A film on the experience of evacuated Gush Katif settlers premieres in LA to skeptical local reviews.
By ORIT ARFA
The full-feature documentary, Withdrawal from Gaza, is a straightforward, moving narrative of the unilateral Israeli disengagement from the Gaza Strip in August 2005. The film is resourcefully shot, edited, and marketed, but lacks a glaringly original angle, except for one: In an industry known for its antipathy towards Israel's presence in the West Bank and Gaza, Withdrawal from Gaza goes against the general pro-Palestinian line and offers a sympathetic portrait of the Gush Katif settlers.
After a showing at the Laemmle movie theater in Encino, California, where the film made its theatrical premiere on March 23, the film's co-director and executive producer Joel Blasberg told The Jerusalem Post that he didn't intend the film to serve as hasbara (public relations) for the Gush Katif settlers' plight.
"I don't think it's particularly pro-settler, it portrays what happened there," he said.

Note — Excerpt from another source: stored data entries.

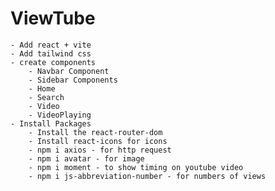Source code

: # ViewTube
    - Add react + vite
    - Add tailwind css
    - create components
        - Navbar Component
        - Sidebar Components
        - Home
        - Search
        - Video
        - VideoPlaying
    - Install Packages    
        - Install the react-router-dom
        - Install react-icons for icons
        - npm i axios - for http request
        - npm i avatar - for image
        - npm i moment - to show timing on youtube video
        - npm i js-abbreviation-number - for numbers of views
        

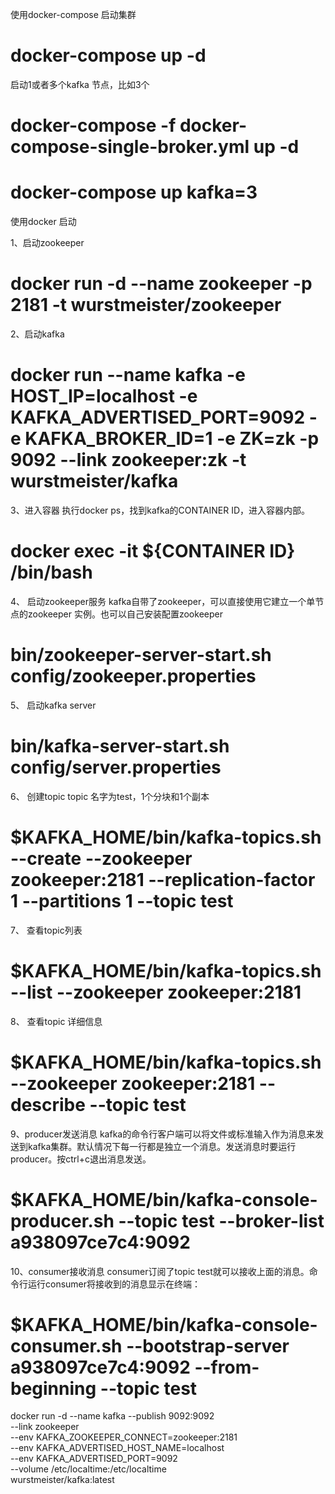   
  
  使用docker-compose 启动集群
# docker-compose up -d

 启动1或者多个kafka 节点，比如3个
# docker-compose -f docker-compose-single-broker.yml up -d

# docker-compose up kafka=3


  使用docker 启动

1、启动zookeeper
# docker run -d --name zookeeper -p 2181 -t wurstmeister/zookeeper

2、启动kafka
# docker run --name kafka -e HOST_IP=localhost -e KAFKA_ADVERTISED_PORT=9092 -e KAFKA_BROKER_ID=1 -e ZK=zk -p 9092 --link zookeeper:zk -t wurstmeister/kafka

3、进入容器
   执行docker ps，找到kafka的CONTAINER ID，进入容器内部。
# docker exec -it ${CONTAINER ID} /bin/bash 


4、 启动zookeeper服务
   kafka自带了zookeeper，可以直接使用它建立一个单节点的zookeeper 实例。也可以自己安装配置zookeeper
 #  bin/zookeeper-server-start.sh config/zookeeper.properties

5、 启动kafka server
 #  bin/kafka-server-start.sh config/server.properties

6、 创建topic
    topic 名字为test，1个分块和1个副本
# $KAFKA_HOME/bin/kafka-topics.sh --create --zookeeper zookeeper:2181 --replication-factor 1 --partitions 1 --topic test

7、 查看topic列表
# $KAFKA_HOME/bin/kafka-topics.sh --list --zookeeper zookeeper:2181

8、 查看topic 详细信息
# $KAFKA_HOME/bin/kafka-topics.sh --zookeeper zookeeper:2181 --describe --topic test

9、producer发送消息
   kafka的命令行客户端可以将文件或标准输入作为消息来发送到kafka集群。默认情况下每一行都是独立一个消息。发送消息时要运行producer。按ctrl+c退出消息发送。
# $KAFKA_HOME/bin/kafka-console-producer.sh --topic test --broker-list a938097ce7c4:9092 

10、consumer接收消息
consumer订阅了topic test就可以接收上面的消息。命令行运行consumer将接收到的消息显示在终端：
# $KAFKA_HOME/bin/kafka-console-consumer.sh --bootstrap-server a938097ce7c4:9092 --from-beginning --topic test 




docker run -d --name kafka --publish 9092:9092 \
--link zookeeper \
--env KAFKA_ZOOKEEPER_CONNECT=zookeeper:2181 \
--env KAFKA_ADVERTISED_HOST_NAME=localhost\
--env KAFKA_ADVERTISED_PORT=9092 \
--volume /etc/localtime:/etc/localtime \
wurstmeister/kafka:latest
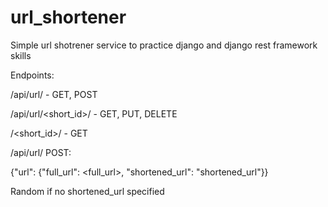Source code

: # url_shortener
Simple url shotrener service to practice django and django rest framework skills

Endpoints: 

/api/url/ - GET, POST 

/api/url/<short_id>/ - GET, PUT, DELETE 

/<short_id>/ - GET

/api/url/ POST:

{"url": {"full_url": <full_url>, "shortened_url": "shortened_url"}}

Random if no shortened_url specified

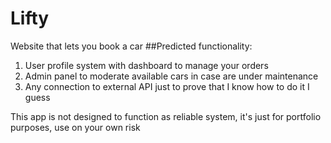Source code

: # Lifty
Website that lets you book a car
##Predicted functionality:
1. User profile system with dashboard to manage your orders
2. Admin panel to moderate available cars in case are under maintenance 
3. Any connection to external API just to prove that I know how to do it I guess

This app is not designed to function as reliable system, it's just for portfolio purposes, use on your own risk
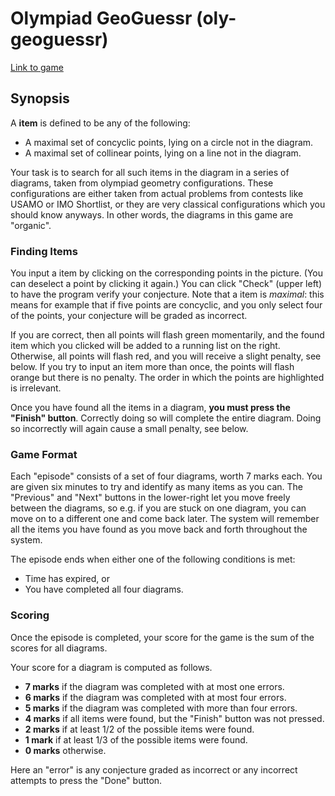 # Olympiad GeoGuessr (oly-geoguessr)

[Link to game](http://web.evanchen.cc/guessr/index.html)

## Synopsis

A **item** is defined to be any of the following:

+ A maximal set of concyclic points, lying on a circle not in the diagram.
+ A maximal set of collinear points, lying on a line not in the diagram.

Your task is to search for all such items in the diagram in a series of diagrams,
taken from olympiad geometry configurations.
These configurations are either taken from actual problems from contests like
USAMO or IMO Shortlist, or they are very classical configurations which you
should know anyways. In other words, the diagrams in this game are "organic".

### Finding Items

You input a item by clicking on the corresponding points in the picture.
(You can deselect a point by clicking it again.)
You can click "Check" (upper left) to have the program verify
your conjecture.  Note that a item is *maximal*:
this means for example that if five points are concyclic, and
you only select four of the points, your conjecture will be
graded as incorrect.

If you are correct, then all points will flash green momentarily,
and the found item which you clicked will be added to a
running list on the right.  Otherwise, all points will flash red,
and you will receive a slight penalty, see below.
If you try to input an item more than once,
the points will flash orange but there is no penalty.
The order in which the points are highlighted is irrelevant.

Once you have found all the items in a diagram,
**you must press the "Finish" button**.
Correctly doing so will complete the entire diagram.
Doing so incorrectly will again cause a small penalty, see below.

### Game Format

Each "episode" consists of a set of four diagrams, worth 7 marks each.
You are given six minutes to try and identify as many items as you can.
The "Previous" and "Next" buttons in the lower-right let you move
freely between the diagrams, so e.g. if you are stuck on one diagram,
you can move on to a different one and come back later.
The system will remember all the items you have found as you move
back and forth throughout the system.

The episode ends when either one of the following conditions is met:

+ Time has expired, or
+ You have completed all four diagrams.

### Scoring

Once the episode is completed,
your score for the game is the sum of the scores for all diagrams.

Your score for a diagram is computed as follows.

+ **7 marks** if the diagram was completed with at most one errors.
+ **6 marks** if the diagram was completed with at most four errors.
+ **5 marks** if the diagram was completed with more than four errors.
+ **4 marks** if all items were found,
  but the "Finish" button was not pressed.
+ **2 marks** if at least 1/2 of the possible items were found.
+ **1 mark** if at least 1/3 of the possible items were found.
+ **0 marks** otherwise.

Here an "error" is any conjecture graded as incorrect
or any incorrect attempts to press the "Done" button.
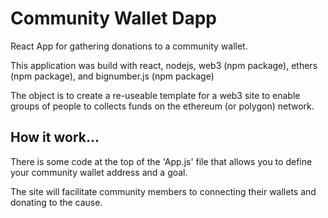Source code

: # Community Wallet Dapp

React App for gathering donations to a community wallet.

This application was build with react, nodejs, web3 (npm package), ethers (npm package), and bignumber.js (npm package)

The object is to create a re-useable template for a web3 site to enable groups of people to collects funds on the ethereum (or polygon) network.  

## How it work...

There is some code at the top of the 'App.js' file that allows you to define your community wallet address and a goal.   

The site will facilitate community members to connecting their wallets and donating to the cause.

Blasberg is a long-time Hollywood writer and producer for television and film, but this is his first documentary. He traveled to Israel months before the disengagement to chronicle this pivotal event in Jewish history. A self-proclaimed "very pro-Israel Zionist" who served in the Israeli army in the early '70s, Blasberg geared the documentary as "a portrayal that was favorable to Israel because I thought most films wouldn't be."
He expected the largely liberal media and film industry to hone in on settlers as "wide-eyed fanatics," as did one foreign TV documentary which followed a particularly hawkish Gush Katif resident. Withdrawal From Gaza interviews relatable, down-to-earth Gush Katif residents, including an injured Israeli war veteran, a doctor, a zookeeper, a widow, and a farmer, who describe at eye-level their reasons for settling in Gush Katif, their love for the region, their tragedies, and their fears, hopes and faith.

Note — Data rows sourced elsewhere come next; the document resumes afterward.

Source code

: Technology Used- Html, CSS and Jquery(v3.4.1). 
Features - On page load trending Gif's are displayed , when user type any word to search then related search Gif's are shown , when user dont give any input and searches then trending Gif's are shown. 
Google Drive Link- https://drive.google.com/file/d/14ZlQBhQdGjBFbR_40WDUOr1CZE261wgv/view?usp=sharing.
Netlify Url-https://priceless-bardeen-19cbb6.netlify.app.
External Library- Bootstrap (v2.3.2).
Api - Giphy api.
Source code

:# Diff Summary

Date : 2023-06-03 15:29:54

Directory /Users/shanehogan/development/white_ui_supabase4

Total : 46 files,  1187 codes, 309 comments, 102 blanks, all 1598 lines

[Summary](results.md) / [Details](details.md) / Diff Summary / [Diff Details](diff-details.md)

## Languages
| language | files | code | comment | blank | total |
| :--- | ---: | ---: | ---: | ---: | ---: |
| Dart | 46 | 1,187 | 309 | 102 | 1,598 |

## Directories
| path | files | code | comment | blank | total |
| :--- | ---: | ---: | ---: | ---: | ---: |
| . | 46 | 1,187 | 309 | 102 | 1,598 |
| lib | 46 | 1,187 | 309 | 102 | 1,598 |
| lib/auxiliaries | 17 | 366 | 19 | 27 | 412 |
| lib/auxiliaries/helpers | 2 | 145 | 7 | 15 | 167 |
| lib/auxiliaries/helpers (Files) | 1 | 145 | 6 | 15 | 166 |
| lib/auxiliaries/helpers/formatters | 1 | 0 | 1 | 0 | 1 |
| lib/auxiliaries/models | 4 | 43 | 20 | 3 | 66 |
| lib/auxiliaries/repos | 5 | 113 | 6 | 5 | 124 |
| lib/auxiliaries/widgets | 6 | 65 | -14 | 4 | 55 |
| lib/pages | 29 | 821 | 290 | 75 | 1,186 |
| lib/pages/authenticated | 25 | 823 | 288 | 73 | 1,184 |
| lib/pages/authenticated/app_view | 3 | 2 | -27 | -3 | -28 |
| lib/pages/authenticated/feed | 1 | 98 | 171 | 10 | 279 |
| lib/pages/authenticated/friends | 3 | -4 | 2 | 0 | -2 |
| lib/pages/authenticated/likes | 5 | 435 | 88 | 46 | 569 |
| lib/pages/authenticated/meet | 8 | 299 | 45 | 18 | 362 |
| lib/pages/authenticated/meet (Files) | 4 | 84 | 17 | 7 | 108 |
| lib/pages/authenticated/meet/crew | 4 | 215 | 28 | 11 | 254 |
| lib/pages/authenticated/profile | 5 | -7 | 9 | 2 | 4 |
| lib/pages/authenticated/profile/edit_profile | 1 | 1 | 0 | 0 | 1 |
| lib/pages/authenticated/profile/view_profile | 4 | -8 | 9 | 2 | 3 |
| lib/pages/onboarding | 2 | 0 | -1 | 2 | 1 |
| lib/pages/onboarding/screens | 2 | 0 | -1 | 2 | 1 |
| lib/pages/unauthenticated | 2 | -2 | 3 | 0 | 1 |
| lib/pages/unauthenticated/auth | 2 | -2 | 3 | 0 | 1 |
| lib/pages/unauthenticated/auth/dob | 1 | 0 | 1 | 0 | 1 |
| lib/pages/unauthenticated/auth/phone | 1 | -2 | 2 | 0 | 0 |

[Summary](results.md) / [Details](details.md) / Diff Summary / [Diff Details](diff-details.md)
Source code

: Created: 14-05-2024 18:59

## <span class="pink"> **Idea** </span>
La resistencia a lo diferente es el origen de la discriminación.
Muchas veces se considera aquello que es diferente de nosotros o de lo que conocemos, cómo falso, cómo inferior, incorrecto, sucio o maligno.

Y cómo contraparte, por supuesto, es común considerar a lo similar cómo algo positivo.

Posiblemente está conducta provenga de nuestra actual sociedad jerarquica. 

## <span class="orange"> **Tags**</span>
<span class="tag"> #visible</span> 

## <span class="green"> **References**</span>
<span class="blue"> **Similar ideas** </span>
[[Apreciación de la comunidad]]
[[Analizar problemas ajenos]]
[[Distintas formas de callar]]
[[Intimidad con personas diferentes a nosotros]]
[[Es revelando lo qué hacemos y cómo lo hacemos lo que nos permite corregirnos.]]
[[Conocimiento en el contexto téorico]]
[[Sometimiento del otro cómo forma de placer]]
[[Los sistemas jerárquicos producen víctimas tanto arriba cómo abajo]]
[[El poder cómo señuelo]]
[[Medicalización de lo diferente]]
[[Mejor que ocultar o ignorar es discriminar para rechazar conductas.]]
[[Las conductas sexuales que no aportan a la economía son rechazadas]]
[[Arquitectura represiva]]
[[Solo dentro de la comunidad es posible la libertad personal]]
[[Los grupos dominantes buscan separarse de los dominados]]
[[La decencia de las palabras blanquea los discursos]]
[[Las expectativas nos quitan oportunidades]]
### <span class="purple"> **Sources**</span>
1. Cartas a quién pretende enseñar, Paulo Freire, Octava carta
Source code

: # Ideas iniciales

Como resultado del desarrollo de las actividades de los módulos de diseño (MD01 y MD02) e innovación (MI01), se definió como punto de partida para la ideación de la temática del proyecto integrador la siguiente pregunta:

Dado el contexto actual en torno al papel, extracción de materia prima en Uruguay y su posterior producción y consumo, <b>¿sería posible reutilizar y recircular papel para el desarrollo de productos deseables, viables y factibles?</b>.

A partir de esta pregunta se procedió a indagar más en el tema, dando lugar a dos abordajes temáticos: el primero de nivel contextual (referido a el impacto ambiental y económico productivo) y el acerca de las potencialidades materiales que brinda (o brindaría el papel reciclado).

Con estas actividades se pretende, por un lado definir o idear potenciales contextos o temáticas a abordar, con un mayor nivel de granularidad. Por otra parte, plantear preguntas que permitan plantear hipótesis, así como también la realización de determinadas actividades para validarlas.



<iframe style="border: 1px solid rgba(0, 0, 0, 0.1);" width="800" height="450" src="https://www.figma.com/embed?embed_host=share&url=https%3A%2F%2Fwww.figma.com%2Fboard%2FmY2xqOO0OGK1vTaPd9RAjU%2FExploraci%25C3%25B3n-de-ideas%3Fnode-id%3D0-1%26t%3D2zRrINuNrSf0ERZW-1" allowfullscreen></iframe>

Blasberg is not surprised that his humane portraits elicited some criticism from local critics, such as the Los Angeles Times reviewer who lamented the omission of "any serious criticism of the settlers, whether from the Jewish left or any Palestinian point of view" and the LA Weekly reviewer who described the film as "carefully skewed toward likable, reasonable evacuees littered with shots of weeping soldiers who find their mission unbearable."

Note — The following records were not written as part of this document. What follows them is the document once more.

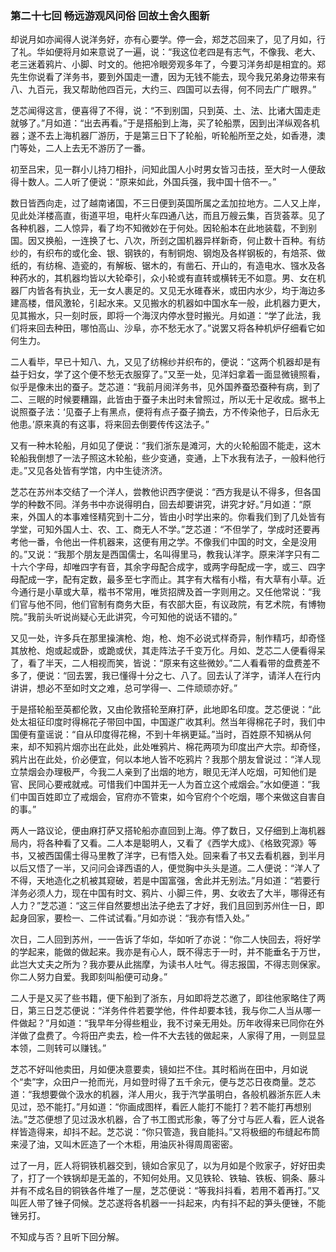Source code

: <script type="text/javascript">
    var head = document.getElementsByTagName('head')[0];
    cssURL = '/public/article_1.css';
    linkTag = document.createElement('link');
    linkTag.href = cssURL;
    linkTag.setAttribute('type','text/css');
    linkTag.setAttribute('rel','stylesheet');
    head.appendChild(linkTag);
</script>
### 第二十七回 畅远游观风问俗 回故土舍久图新

却说月如亦闻得人说洋务好，亦有心要学。停一会，郑芝芯回来了，见了月如，行了礼。华如便将月如来意说了一遍，说：“我这位老四是有志气，不像我、老大、老三迷着鸦片、小脚、时文的。他把冷眼旁观多年了，今要习洋务却是相宜的。郑先生你说看了洋务书，要到外国走一遭，因为无钱不能去，现今我兄弟身边带来有八、九百元，我又帮助他四百元，大约三、四国可以去得，何不同去广广眼界。”

芝芯闻得这言，便喜得了不得，说：“不到别国，只到英、土、法、比诸大国走走就够了。”月如道：“出去再看。”于是搭船到上海，买了轮船票，因到出洋纵观各机器；遂不去上海机器厂游历，于是第三日下了轮船，听轮船所至之处，如香港，澳门等处，二人上去无不游历了一番。

初至吕宋，见一群小儿持刀相扑，问知此国人小时男女皆习击技，至大时一人便敌得十数人。二人听了便说：“原来如此，外国兵强，我中国十倍不一。”

数日皆西向走，过了越南诸国，不三日便到英国所属之孟加拉地方。二人又上岸，见此处洋楼高直，街道平坦，电杆火车四通八达，而且万艘云集，百货荟萃。见了各种机器，二人惊异，看了均不知微妙在于何处。因轮船本在此地装载，不到别国。因又换船，一连换了七、八次，所刭之国机器异样新奇，何止数十百种。有纺纱的，有织布的或化金、银、钢铁的，有制铜炮、钢炮及各样钢板的，有焙茶、做纸的，有纺棉、造瓷的，有解板、锯木的，有凿石、开山的，有造电水、镪水及各种药水的，其机器均皆以大轮牵引，众小轮或有直转或横转无不如意。男、女在机器厂内皆各有执业，无一女人裹足的。又见无水碓舂米，或田内水少，均于海边多建高楼，借风激轮，引起水来。又见搬水的机器如中国水车一般，此机器力更大，见其搬水，只一刻时辰，即将一个海汊内停水登时搬光。月如道：“学了此法，我们将来回去种田，哪怕高山、沙阜，亦不愁无水了。”说罢又将各种机炉仔细看它如何生力。

二人看毕，早已十知八、九，又见了纺棉纱并织布的，便说：“这两个机器却是有益于妇女，学了这个便不愁无衣服穿了。”又至一处，见洋妇拿着一面显微镜照看，似乎是像未出的蚕子。芝芯道：“我前月阅洋务书，见外国养蚕恐蚕种有病，到了二、三眠的时候要糟蹋，此皆由于蚕子未出时未曾照过，所以无十足收成。据书上说照蚕子法：‘见蚕子上有黑点，便将有点子蚕子摘去，方不传染他子，日后永无他患。’原来真的有这事，将来回去倒要传传这法子。”

又有一种木轮船，月如见了便说：“我们浙东是滩河，大的火轮船固不能走，这木轮船我倒想了一法子照这木轮船，些少变通，变通，上下水我有法子，一般料他行走。”又见各处皆有学馆，内中生徒济济。

芝芯在苏州本交结了一个洋人，尝教他识西字便说：“西方我是认不得多，但各国学的种数不同。洋务书中亦说得明白，回去却要讲究，讲究才好。”月如道：“原来，外国人的本事难怪精究到十二分，皆由小时学出来的。你看我们到了几处皆有学堂，可知外国人士、农、工、商无人不学。”芝芯道：“不但学了，学成时还要再考他一番，令他出一件机器来，这便有用之学。不像我们中国的时文，全是没用的。”又说：“我那个朋友是西国儒士，名叫得里马，教我认洋字。原来洋字只有二十六个字母，却唯四字有音，其余字母配合成字，或两字母配成一字，或三、四字母配成一字，配有定数，最多至七字而止。其字有大楷有小楷，有大草有小草。近今通行是小草或大草，楷书不常用，唯货招牌及首一字则用之。又任他常说：“我们官与他不同，他们官制有商务大臣，有农部大臣，有议政院，有艺术院，有博物院。”我前头听说尚疑心无此讲究，今可知他的说话不错的。”

又见一处，许多兵在那里操演枪、炮，枪、炮不必说式样奇异，制作精巧，却奇怪其放枪、炮或起或卧，或跪或伏，其走阵法子千变万化。月如、芝芯二人便看得呆了，看了半天，二人相视而笑，皆说：“原来有这些微妙。”二人看看带的盘费差不多了，便说：“回去罢，我已懂得十分之七、八了。回去认了洋字，请洋人在行内讲讲，想必不至如时文之难，总可学得一、二件顽顽亦好。”

于是搭轮船至英都伦敦，又由伦敦搭轮至麻打萨，此地即名印度。芝芯便说：“此处太祖征印度时得棉花子带回中国，中国遂广收其利。然当年得棉花子时，我们中国便有童谣说：“自从印度得花棉，不到十年祸更延。”当时，百姓原不知祸从何来，却不知鸦片烟亦出在此处，此处唯鸦片、棉花两项为印度出产大宗。却奇怪，鸦片出在此处，价必便宜，何以本地人皆不吃鸦片？我那个朋友曾说过：“洋人现立禁烟会办理极严，今我二人亲到了出烟的地方，眼见无洋人吃烟，可知他们是官、民同心要戒就戒。可惜我们中国并无一人为首立这个戒烟会。”水如便道：“我们中国百姓即立了戒烟会，官府亦不管束，如今官府个个吃烟，哪个来做这自害自的事。”

两人一路议论，便由麻打萨又搭轮船亦直回到上海。停了数日，又仔细到上海机器局内，将各种看了又看。二人本是聪明人，又看了《西学大成》、《格致究源》等书，又被西国儒士得马里教了洋字，已有悟入处。回来看了书又去看机器，到半月以后又悟了一半，又问问会译西语的人，便觉胸中头头是道。二人便说：“洋人了不得，天地造化之机被其窥破，若是中国富强，舍此并无别法。”月如道：“若要行洋务必须人力，现在中国有时文、鸦片、小脚三件，男、女收去了大半，哪得还有人力？”芝芯道：“这三伴自然要想出法子绝去了才好，我们且回到苏州住一日，即起身回家，要检一、二件试试看。”月如亦说：“我亦有悟入处。”

次日，二人回到苏州，一一告诉了华如，华如听了亦说：“你二人快回去，将好学的学起来，能做的做起来。我亦是有心人，既不得志于一时，并不能垂名于万世，此岂大丈夫之所为？我亦要从此揣摩，为读书人吐气。得志报国，不得志则保家。你二人努力自爱。我即刻叫船便可动身。”

二人于是又买了些书籍，便下船到了浙东，月如即将芝芯邀了，即往他家略住了两日，第三日芝芯便说：“洋务件件若要学他，件件却要本钱，我与你二人当从哪一件做起？”月如道：“我早年分得些粗业，我不讨亲无用处。历年收得来已同你在外洋做了盘费了。今将田产卖去，检一件不大去钱的做起来，人家得了用，一则显显本领，二则转可以赚钱。”

芝芯不好叫他卖田，月如便决意要卖，镜如拦不住。其时稻尚在田中，月如说个“卖”字，众田户一抢而光，月如登时得了五千余元，便与芝芯日夜商量。芝芯道：“我想要做个汲水的机器，洋人用火，我于汽学虽明白，各般机器浙东匠人未见过，恐不能打。”月如道：“你画成图样，看匠人能打不能打？若不能打再想别法。”芝芯便想了见过汲水机器，合了书工图式形象，等了分寸与匠人看，匠人说各样皆造得来，却抖不起。芝芯说：“你只管造，我自能抖。”又将极细的布缝起布筒来浸了油，又叫木匠造了一个木柜，用油灰补得周周密密。

过了一月，匠人将铜铁机器交到，镜如合家见了，以为月如是个败家子，好好田卖了，打了一个铁锅却是无盖的，不知何处用。又见铁轮、铁轴、铁板、铜条、藤斗并有不成名目的铜铁各件堆了一屋，芝芯便说：“等我抖抖看，若用不着再打。”又叫匠人带了锉子伺候。芝芯遂将各机器一一抖起来，内有抖不起的笋头便锉，不能锉另打。

不知成与否？且听下回分解。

"If you show a film showing the Palestinian side," says Blasberg of such comments, "you wouldn't find a newspaper in American calling it pro-Palestinian propaganda. They'll say it's a film about Palestinian suffering."
While Blasberg claims the film is apolitical, a disengagement documentary can't help but be politically-charged. Classic right-wing arguments are sprinkled throughout the film through settler cautions and through an interview with former chief of General Staff Lt.-Gen. (res.) Moshe "Boogie" Ya'alon, who asks: "How did we get to this point that it's legitimate to evacuate Jews and not legitimate to evacuate Arabs?"
The only real, token leftist voice is that of the military governor of Gaza from 1979-81, who calls the settlers "colonialists" and says "we need to look upon this evacuation not with tears - only with joy. Israel will revert back to being a rational Zionist country and will cease being messianic."
Another interview with an evacuating soldier who remains steadfast in his mission gives the film an aura of balance, although Blasberg could have probably maximized the political power and passion of the film had he abandoned this seemingly begrudged effort at impartiality. But in that case, it's likely the film would have been labeled "propaganda" and unworthy of the critical attention and media coverage it has received.
The film premiered at the Israeli Film Festival in Los Angeles, with April screenings to follow at the Beverly Hills Film Festival, Santa Cruz Film Festival and Lenore Marwin Jewish Film Festival in Detroit, where it will receive the award for best directors.